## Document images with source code
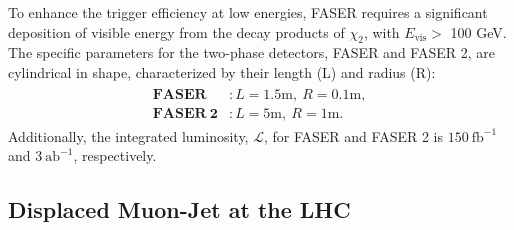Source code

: \documentclass[preprint, superscriptaddress,amsmath, nofootinbib]{revtex4-1}
\begin{document}
To enhance the trigger efficiency at low energies, FASER requires a significant deposition of visible energy from the decay products of $\chi_2$, with ${E_{\text{vis}}} >$ 100 GeV. The specific parameters for the two-phase detectors, FASER and FASER 2, are cylindrical in shape, characterized by their length (L) and radius (R):
\begin{align}
\begin{split}
       \mathbf{FASER} &: L=1.5\text{m},\ R=0.1\text{m}, \\
       \mathbf{FASER\ 2} &: L=5\text{m},\ R=1\text{m}. 
\end{split}
\end{align}
Additionally, the integrated luminosity, $\mathcal{L}$, for FASER and FASER 2 is $150\ \text{fb}^{-1}$ and $3\ \text{ab}^{-1}$, respectively.

\subsection{Displaced Muon-Jet at the LHC}
\label{subsec:4b} 
\end{document}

## PROBLEM REQUIREMENTS
Retype the data above as given, letting no picture into the copy.

## SOLVED PROBLEM
Source code

: \documentclass[preprint, superscriptaddress,amsmath, nofootinbib]{revtex4-1}
\begin{document}
To enhance the trigger efficiency at low energies, FASER requires a significant deposition of visible energy from the decay products of $\chi_2$, with ${E_{\text{vis}}} >$ 100 GeV. The specific parameters for the two-phase detectors, FASER and FASER 2, are cylindrical in shape, characterized by their length (L) and radius (R):
\begin{align}
\begin{split}
       \mathbf{FASER} &: L=1.5\text{m},\ R=0.1\text{m}, \\
       \mathbf{FASER\ 2} &: L=5\text{m},\ R=1\text{m}. 
\end{split}
\end{align}
Additionally, the integrated luminosity, $\mathcal{L}$, for FASER and FASER 2 is $150\ \text{fb}^{-1}$ and $3\ \text{ab}^{-1}$, respectively.

\subsection{Displaced Muon-Jet at the LHC}
\label{subsec:4b} 
\end{document}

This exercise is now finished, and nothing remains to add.